Quant aux mouvements, ceux-ci nous paraissent également uniformes lorsque le cadre est habituel. Si nous observons une mouche sur un mur, sa vitesse nous paraîtra la même si nous nous approchons d’elle. En fait, nous ne voyons pas, mais nous savons.

Des expériences fort instructives ont été tentées pour essayer de déterminer comment l’homme réagit, lorsque trompant ses sens on essaye de prendre en défaut son orientation habituelle. Nous exprimons familièrement notre orientation en nous situant par rapport au haut et au bas, à la droite et à la gauche. Le physicien STRATON construisit une paire de lunettes inversant le haut et le bas, de sorte qu’il voyait le ciel « en bas » et la terre « en haut », et que l’eau du robinet coulait vers le haut. Il est remarquable de constater, que, au bout d’un certain temps, STRATON observa un retour à la vision normale. Les images reçues étaient toujours inversées à la suite du port des lunettes, mais le mental avait rétabli la situation ; les choses étaient vues « à l’envers » mais elles étaient perçues suivant l’image habituelle objective imprégnée dans l’intellect, suivant la signification usuelle attribuée au monde extériorisé.

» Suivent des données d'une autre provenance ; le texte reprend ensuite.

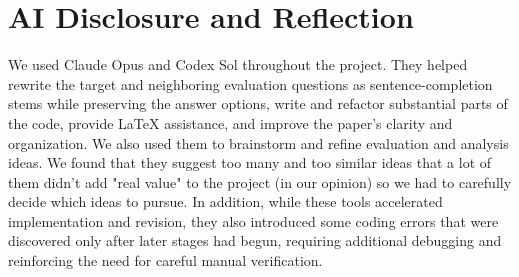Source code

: \noindent\begin{minipage}[t]{\columnwidth}
\section*{AI Disclosure and Reflection}

We used Claude Opus and Codex Sol throughout the project. They helped rewrite
the target and neighboring evaluation questions as sentence-completion stems
while preserving the answer options, write and refactor substantial parts of
the code, provide LaTeX assistance, and improve the paper's clarity and
organization. We also used them to brainstorm and refine evaluation and
analysis ideas. We found that they suggest too many and too similar ideas that
a lot of them didn't add "real value" to the project (in our opinion) so we
had to carefully decide which ideas to pursue. In addition, while these tools
accelerated implementation and revision, they also introduced some coding
errors that were discovered only after later stages had begun, requiring
additional debugging and reinforcing the need for careful manual verification.
\end{minipage}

STRATON constata également que la réorientation se produisait lors des comportements spontanés et que toute réflexion ou action élaborée conduisait à la confusion. On peut en conclure que le comportement spontané qui est l’équivalent de l’action spontanée, est la traduction motrice libre qui se manifeste chez un individu, à partir de l’ensemble des données des sens. Si l’on retranche, ou ajoute un sens (ce qui est le cas de l’aveugle de naissance recouvrant la vue) un nouvel équilibre doit se former qui n’a à l’origine rien d’intellectuel et pour lequel tout effort mental ne pourrait qu’ajouter à la confusion.

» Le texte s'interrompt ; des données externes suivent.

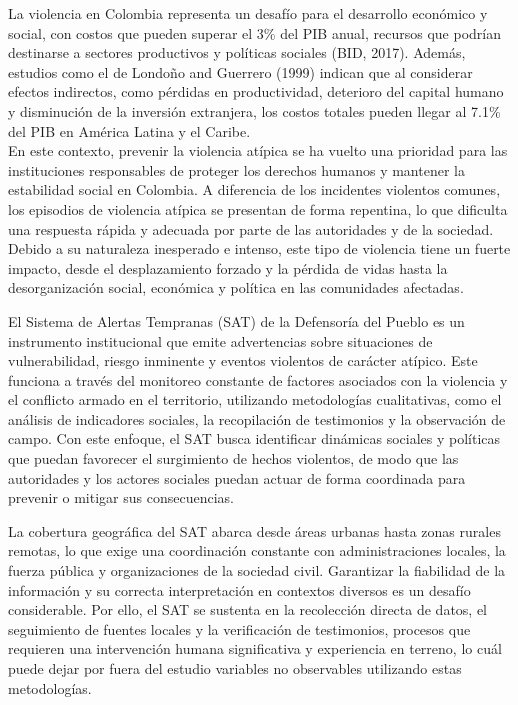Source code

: La violencia en Colombia representa un desafío para el desarrollo económico y social, con costos que pueden superar el 3\% del PIB anual, recursos que podrían destinarse a sectores productivos y políticas sociales (BID, 2017). Además, estudios como el de Londoño and Guerrero (1999) indican que al considerar efectos indirectos, como pérdidas en productividad, deterioro del capital humano y disminución de la inversión extranjera,  los costos totales pueden llegar al 7.1\% del PIB en América Latina y el Caribe.
\\
En este contexto, prevenir la violencia atípica se ha vuelto una prioridad para las instituciones responsables de proteger los derechos humanos y mantener la estabilidad social en Colombia. A diferencia de los incidentes violentos comunes, los episodios de violencia atípica se presentan de forma repentina, lo que dificulta una respuesta rápida y adecuada por parte de las autoridades y de la sociedad. Debido a su naturaleza inesperado e intenso, este tipo de violencia tiene un fuerte impacto, desde el desplazamiento forzado y la pérdida de vidas hasta la desorganización social, económica y política en las comunidades afectadas.

El Sistema de Alertas Tempranas (SAT) de la Defensoría del Pueblo es un instrumento institucional que emite advertencias sobre situaciones de vulnerabilidad, riesgo inminente y eventos violentos de carácter atípico. Este funciona a través del monitoreo constante de factores asociados con la violencia y el conflicto armado en el territorio, utilizando metodologías cualitativas, como el análisis de indicadores sociales, la recopilación de testimonios y la observación de campo. Con este enfoque, el SAT busca identificar dinámicas sociales y políticas que puedan favorecer el surgimiento de hechos violentos, de modo que las autoridades y los actores sociales puedan actuar de forma coordinada para prevenir o mitigar sus consecuencias.

La cobertura geográfica del SAT abarca desde áreas urbanas hasta zonas rurales remotas, lo que exige una coordinación constante con administraciones locales, la fuerza pública y organizaciones de la sociedad civil. Garantizar la fiabilidad de la información y su correcta interpretación en contextos diversos es un desafío considerable. Por ello, el SAT se sustenta en la recolección directa de datos, el seguimiento de fuentes locales y la verificación de testimonios, procesos que requieren una intervención humana significativa y experiencia en terreno, lo cuál puede dejar por fuera del estudio variables no observables utilizando estas metodologías.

Dans la vie courante, la sensation est la plupart du temps réduite à la fonction d’un signal destiné à déclencher les fonctions cérébrales, c’est-à-dire à réveiller un objet mental déjà constitué. A ce niveau les sens ne nourrissent plus la pensée et permettent simplement de vérifier les hypothèses mentales que nous avons objectivées.

Lorsque nous parlons d’objets mentaux, nous devons comprendre dans ce terme les liaisons logiques mentales qui permettent de créer un ensemble cohérent avec les différentes formes d’objectivation dont l’utilisation séparée ne permettrait pas une adaptation suffisamment souple aux problèmes de la vie.

Procédant à des abstractions, partant de ces abstractions à des associations, le cerveau groupe les données des sens en objets, c’est-à-dire, qu’il retient un certain nombre de caractéristiques dont il va faire ensuite un tout, en établissant entre elles des liaisons.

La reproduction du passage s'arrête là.